DIRECTIONS FOR THIS TASK |
Using the records below, give the number of lines where the string "gateways" shows up. Add nothing to it.

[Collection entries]
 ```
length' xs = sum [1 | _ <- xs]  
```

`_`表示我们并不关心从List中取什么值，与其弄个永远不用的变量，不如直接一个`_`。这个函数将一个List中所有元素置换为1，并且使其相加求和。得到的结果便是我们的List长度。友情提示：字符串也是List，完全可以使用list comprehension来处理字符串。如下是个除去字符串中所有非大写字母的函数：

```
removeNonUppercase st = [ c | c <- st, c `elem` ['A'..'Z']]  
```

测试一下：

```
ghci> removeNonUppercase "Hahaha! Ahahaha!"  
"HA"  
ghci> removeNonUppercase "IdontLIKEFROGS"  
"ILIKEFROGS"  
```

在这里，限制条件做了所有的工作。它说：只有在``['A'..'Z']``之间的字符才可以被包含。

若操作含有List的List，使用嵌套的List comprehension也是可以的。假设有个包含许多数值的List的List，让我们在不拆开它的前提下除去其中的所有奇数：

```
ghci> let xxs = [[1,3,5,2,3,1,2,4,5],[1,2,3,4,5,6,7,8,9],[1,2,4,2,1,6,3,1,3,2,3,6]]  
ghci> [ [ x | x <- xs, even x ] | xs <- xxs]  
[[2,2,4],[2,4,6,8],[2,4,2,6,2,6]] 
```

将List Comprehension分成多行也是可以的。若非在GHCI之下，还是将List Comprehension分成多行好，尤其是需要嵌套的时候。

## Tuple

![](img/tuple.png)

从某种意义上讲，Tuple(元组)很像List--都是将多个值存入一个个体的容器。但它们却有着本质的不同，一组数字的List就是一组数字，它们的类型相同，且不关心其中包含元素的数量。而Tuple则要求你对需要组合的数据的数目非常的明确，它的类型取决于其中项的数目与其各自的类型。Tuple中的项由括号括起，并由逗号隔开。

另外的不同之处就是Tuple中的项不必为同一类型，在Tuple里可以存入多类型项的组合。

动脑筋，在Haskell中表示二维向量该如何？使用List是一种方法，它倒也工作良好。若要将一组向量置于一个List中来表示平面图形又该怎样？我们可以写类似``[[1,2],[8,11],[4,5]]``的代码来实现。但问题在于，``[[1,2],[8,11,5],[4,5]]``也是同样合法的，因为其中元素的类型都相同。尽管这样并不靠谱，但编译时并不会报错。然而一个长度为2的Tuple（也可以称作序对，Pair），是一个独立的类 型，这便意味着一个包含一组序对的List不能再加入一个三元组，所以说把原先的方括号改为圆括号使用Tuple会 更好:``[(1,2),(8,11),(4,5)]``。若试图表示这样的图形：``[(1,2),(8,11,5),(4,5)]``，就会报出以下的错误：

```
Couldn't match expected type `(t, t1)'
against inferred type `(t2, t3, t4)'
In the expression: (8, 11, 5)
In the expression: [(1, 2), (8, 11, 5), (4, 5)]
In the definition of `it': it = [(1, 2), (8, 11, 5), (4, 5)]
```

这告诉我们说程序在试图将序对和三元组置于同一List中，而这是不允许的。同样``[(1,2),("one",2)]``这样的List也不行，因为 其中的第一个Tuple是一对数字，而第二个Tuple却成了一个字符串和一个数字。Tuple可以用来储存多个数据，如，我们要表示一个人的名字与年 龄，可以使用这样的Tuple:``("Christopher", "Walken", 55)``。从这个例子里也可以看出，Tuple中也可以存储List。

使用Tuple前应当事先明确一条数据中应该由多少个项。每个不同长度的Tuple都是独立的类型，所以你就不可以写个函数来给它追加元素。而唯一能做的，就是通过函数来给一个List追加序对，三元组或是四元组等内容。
--
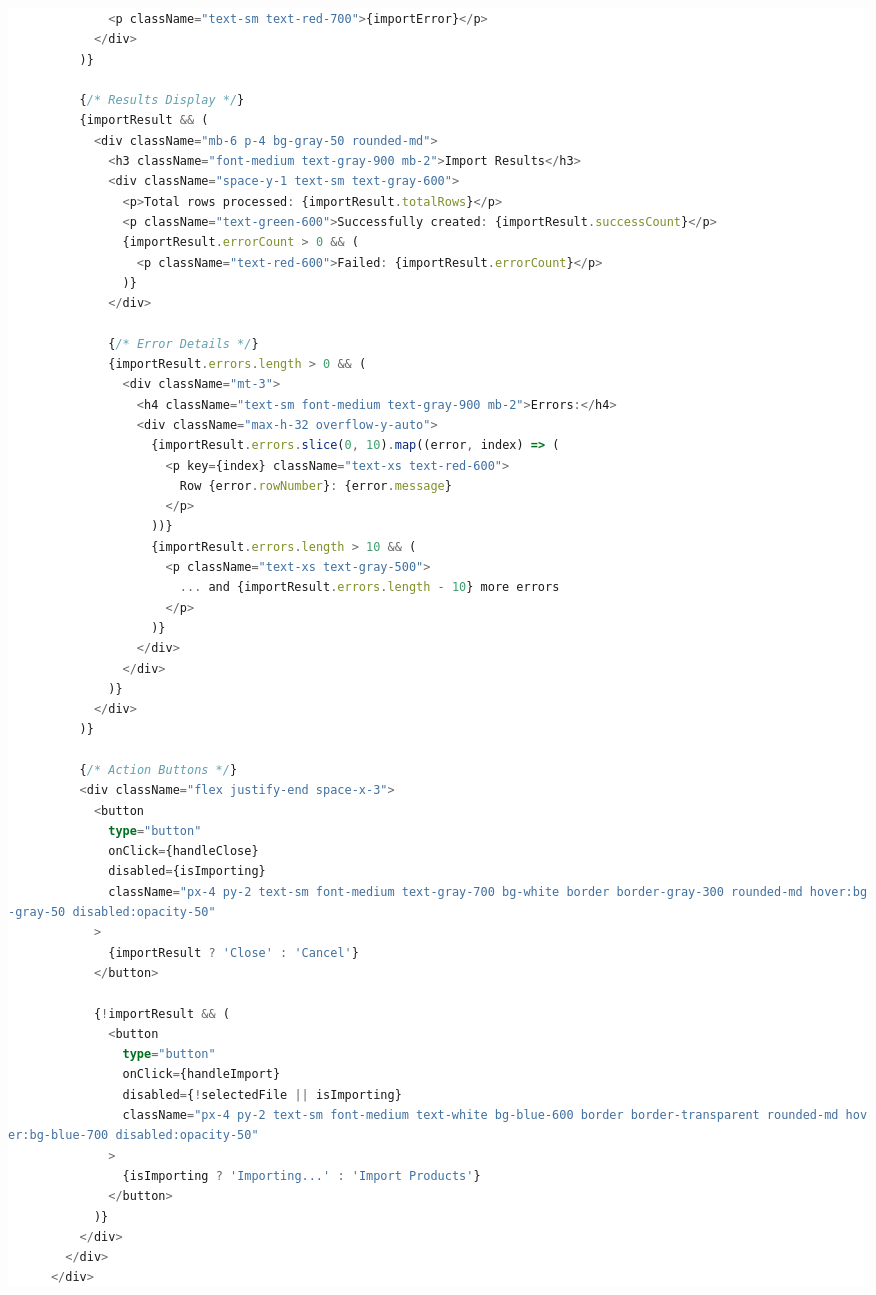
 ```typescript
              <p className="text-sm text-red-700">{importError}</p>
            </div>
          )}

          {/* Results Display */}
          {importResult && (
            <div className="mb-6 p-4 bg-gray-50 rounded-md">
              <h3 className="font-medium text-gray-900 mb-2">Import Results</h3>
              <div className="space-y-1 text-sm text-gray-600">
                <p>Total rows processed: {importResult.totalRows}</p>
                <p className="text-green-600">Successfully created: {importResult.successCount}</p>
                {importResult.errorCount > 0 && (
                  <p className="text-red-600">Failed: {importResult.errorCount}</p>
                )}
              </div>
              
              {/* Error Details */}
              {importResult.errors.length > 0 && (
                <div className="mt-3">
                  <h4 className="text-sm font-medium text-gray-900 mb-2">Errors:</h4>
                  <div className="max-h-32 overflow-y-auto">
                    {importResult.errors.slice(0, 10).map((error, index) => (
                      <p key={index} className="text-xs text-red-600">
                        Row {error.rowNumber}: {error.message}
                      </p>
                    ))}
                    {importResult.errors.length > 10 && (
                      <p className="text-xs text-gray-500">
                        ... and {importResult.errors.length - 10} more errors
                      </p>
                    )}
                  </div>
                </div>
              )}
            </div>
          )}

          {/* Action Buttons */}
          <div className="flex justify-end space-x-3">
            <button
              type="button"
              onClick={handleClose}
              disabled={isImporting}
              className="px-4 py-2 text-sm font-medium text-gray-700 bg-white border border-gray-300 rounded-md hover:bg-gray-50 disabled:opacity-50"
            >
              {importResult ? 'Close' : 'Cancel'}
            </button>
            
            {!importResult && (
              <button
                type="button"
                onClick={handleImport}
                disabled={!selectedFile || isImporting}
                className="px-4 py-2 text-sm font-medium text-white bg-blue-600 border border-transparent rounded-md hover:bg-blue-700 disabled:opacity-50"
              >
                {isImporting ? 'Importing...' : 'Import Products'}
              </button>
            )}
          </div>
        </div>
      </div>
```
---
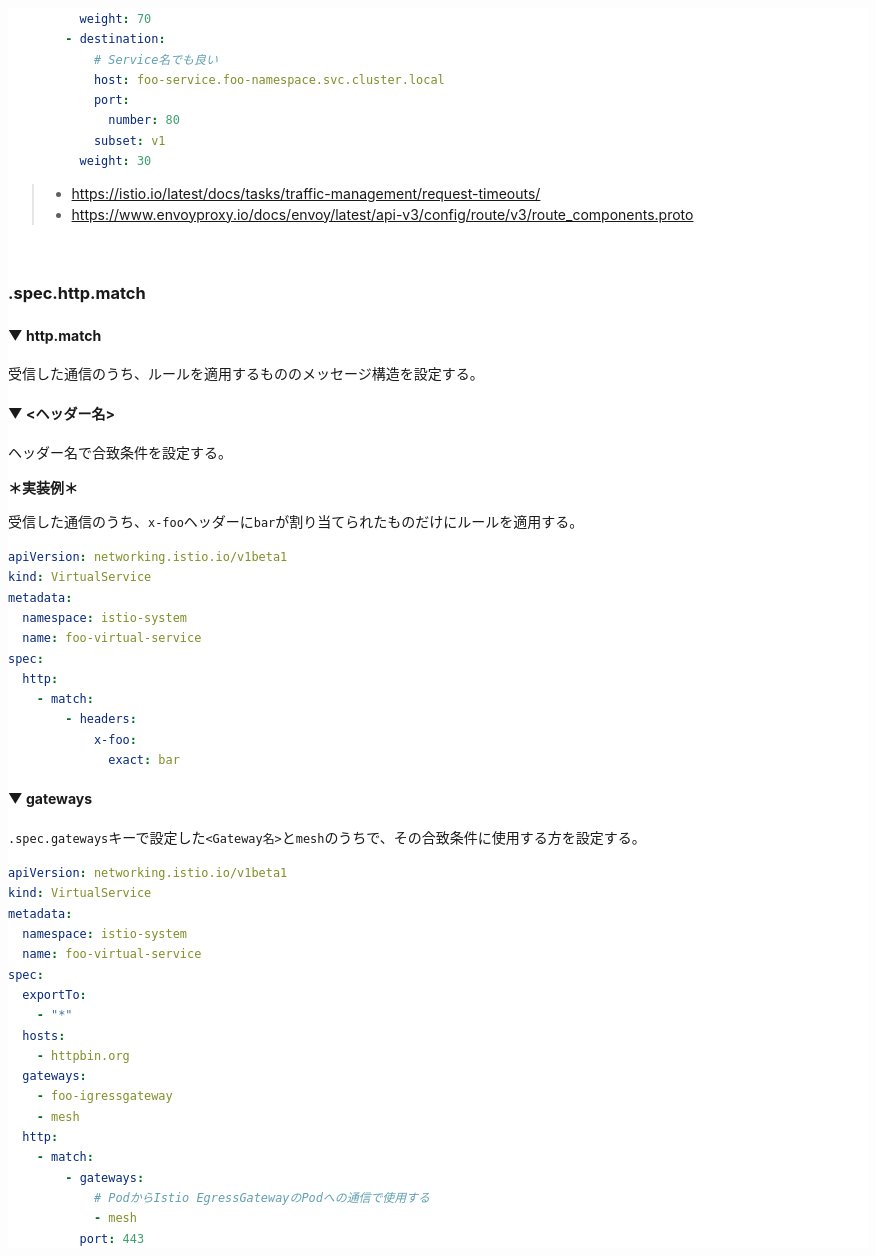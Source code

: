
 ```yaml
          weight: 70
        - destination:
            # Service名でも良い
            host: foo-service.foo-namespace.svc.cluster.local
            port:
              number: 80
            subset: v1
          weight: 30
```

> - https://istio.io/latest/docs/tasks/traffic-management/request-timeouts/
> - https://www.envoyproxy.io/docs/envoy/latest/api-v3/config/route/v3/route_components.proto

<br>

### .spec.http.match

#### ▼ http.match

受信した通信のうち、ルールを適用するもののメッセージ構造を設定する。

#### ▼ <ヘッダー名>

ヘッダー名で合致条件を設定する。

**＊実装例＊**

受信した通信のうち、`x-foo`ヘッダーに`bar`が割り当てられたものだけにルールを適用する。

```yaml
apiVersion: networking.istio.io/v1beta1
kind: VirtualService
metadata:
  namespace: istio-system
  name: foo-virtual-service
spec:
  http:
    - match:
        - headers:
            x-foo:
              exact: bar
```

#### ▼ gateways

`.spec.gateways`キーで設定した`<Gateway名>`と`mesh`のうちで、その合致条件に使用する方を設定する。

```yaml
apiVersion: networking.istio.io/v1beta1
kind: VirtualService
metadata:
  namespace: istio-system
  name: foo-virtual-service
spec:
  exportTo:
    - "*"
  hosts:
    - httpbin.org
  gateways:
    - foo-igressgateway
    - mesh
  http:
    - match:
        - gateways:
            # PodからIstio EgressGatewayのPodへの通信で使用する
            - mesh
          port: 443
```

ANSWER TO THE PROBLEM |
4